▶ _What you are asked to do_
All entries below must be written out verbatim, and the images must be dropped.

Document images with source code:
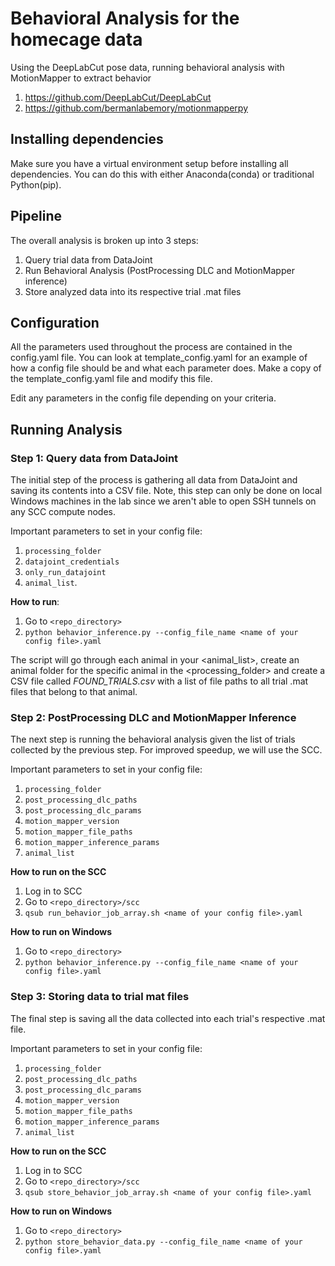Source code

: # Behavioral Analysis for the homecage data
Using the DeepLabCut pose data, running behavioral analysis with MotionMapper to extract behavior
1. https://github.com/DeepLabCut/DeepLabCut
2. https://github.com/bermanlabemory/motionmapperpy

## Installing dependencies
Make sure you have a virtual environment setup before installing all dependencies. You can do this with either Anaconda(conda) or traditional Python(pip). 

## Pipeline
The overall analysis is broken up into 3 steps:

1. Query trial data from DataJoint
2. Run Behavioral Analysis (PostProcessing DLC and MotionMapper inference)
3. Store analyzed data into its respective trial .mat files

## Configuration
All the parameters used throughout the process are contained in the config.yaml file. You can look at template_config.yaml for an example of how a config file should be and what each parameter does. Make a copy of the template_config.yaml file and modify this file.

Edit any parameters in the config file depending on your criteria.

## Running Analysis

### Step 1: Query data from DataJoint
The initial step of the process is gathering all data from DataJoint and saving its contents into a CSV file. Note, this step can only be done on local Windows machines in the lab since we aren't able to open SSH tunnels on any SCC compute nodes. 

Important parameters to set in your config file:
1. `processing_folder`
2. `datajoint_credentials` 
3. `only_run_datajoint`
4. `animal_list`. 

**How to run**:
1. Go to ``<repo_directory>``
2. ``python behavior_inference.py --config_file_name <name of your config file>.yaml``

The script will go through each animal in your <animal_list>, create an animal folder for the specific animal in the <processing_folder> and create a CSV file called _FOUND_TRIALS.csv_ with a list of file paths to all trial .mat files that belong to that animal.


### Step 2: PostProcessing DLC and MotionMapper Inference
The next step is running the behavioral analysis given the list of trials collected by the previous step. For improved speedup, we will use the SCC. 

Important parameters to set in your config file:
1. `processing_folder`
2. `post_processing_dlc_paths`
3. `post_processing_dlc_params`
4. `motion_mapper_version`
5. `motion_mapper_file_paths` 
6. `motion_mapper_inference_params`
7. `animal_list`

**How to run on the SCC**
1. Log in to SCC
2. Go to ``<repo_directory>/scc``
3. ``qsub run_behavior_job_array.sh <name of your config file>.yaml``

**How to run on Windows**
1. Go to ``<repo_directory>``
2. ``python behavior_inference.py --config_file_name <name of your config file>.yaml``


### Step 3: Storing data to trial mat files
The final step is saving all the data collected into each trial's respective .mat file. 

Important parameters to set in your config file:
1. `processing_folder`
2. `post_processing_dlc_paths`
3. `post_processing_dlc_params`
4. `motion_mapper_version`
5. `motion_mapper_file_paths` 
6. `motion_mapper_inference_params`
7. `animal_list`

**How to run on the SCC**
1. Log in to SCC
2. Go to ``<repo_directory>/scc``
3. ``qsub store_behavior_job_array.sh <name of your config file>.yaml``

**How to run on Windows**
1. Go to ``<repo_directory>``
2. ``python store_behavior_data.py --config_file_name <name of your config file>.yaml``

▶ _Answer space_
Source code

: # Behavioral Analysis for the homecage data
Using the DeepLabCut pose data, running behavioral analysis with MotionMapper to extract behavior
1. https://github.com/DeepLabCut/DeepLabCut
2. https://github.com/bermanlabemory/motionmapperpy

## Installing dependencies
Make sure you have a virtual environment setup before installing all dependencies. You can do this with either Anaconda(conda) or traditional Python(pip). 

## Pipeline
The overall analysis is broken up into 3 steps:

1. Query trial data from DataJoint
2. Run Behavioral Analysis (PostProcessing DLC and MotionMapper inference)
3. Store analyzed data into its respective trial .mat files

## Configuration
All the parameters used throughout the process are contained in the config.yaml file. You can look at template_config.yaml for an example of how a config file should be and what each parameter does. Make a copy of the template_config.yaml file and modify this file.

Edit any parameters in the config file depending on your criteria.

## Running Analysis

### Step 1: Query data from DataJoint
The initial step of the process is gathering all data from DataJoint and saving its contents into a CSV file. Note, this step can only be done on local Windows machines in the lab since we aren't able to open SSH tunnels on any SCC compute nodes. 

Important parameters to set in your config file:
1. `processing_folder`
2. `datajoint_credentials` 
3. `only_run_datajoint`
4. `animal_list`. 

**How to run**:
1. Go to ``<repo_directory>``
2. ``python behavior_inference.py --config_file_name <name of your config file>.yaml``

The script will go through each animal in your <animal_list>, create an animal folder for the specific animal in the <processing_folder> and create a CSV file called _FOUND_TRIALS.csv_ with a list of file paths to all trial .mat files that belong to that animal.


### Step 2: PostProcessing DLC and MotionMapper Inference
The next step is running the behavioral analysis given the list of trials collected by the previous step. For improved speedup, we will use the SCC. 

Important parameters to set in your config file:
1. `processing_folder`
2. `post_processing_dlc_paths`
3. `post_processing_dlc_params`
4. `motion_mapper_version`
5. `motion_mapper_file_paths` 
6. `motion_mapper_inference_params`
7. `animal_list`

**How to run on the SCC**
1. Log in to SCC
2. Go to ``<repo_directory>/scc``
3. ``qsub run_behavior_job_array.sh <name of your config file>.yaml``

**How to run on Windows**
1. Go to ``<repo_directory>``
2. ``python behavior_inference.py --config_file_name <name of your config file>.yaml``


### Step 3: Storing data to trial mat files
The final step is saving all the data collected into each trial's respective .mat file. 

Important parameters to set in your config file:
1. `processing_folder`
2. `post_processing_dlc_paths`
3. `post_processing_dlc_params`
4. `motion_mapper_version`
5. `motion_mapper_file_paths` 
6. `motion_mapper_inference_params`
7. `animal_list`

**How to run on the SCC**
1. Log in to SCC
2. Go to ``<repo_directory>/scc``
3. ``qsub store_behavior_job_array.sh <name of your config file>.yaml``

**How to run on Windows**
1. Go to ``<repo_directory>``
2. ``python store_behavior_data.py --config_file_name <name of your config file>.yaml``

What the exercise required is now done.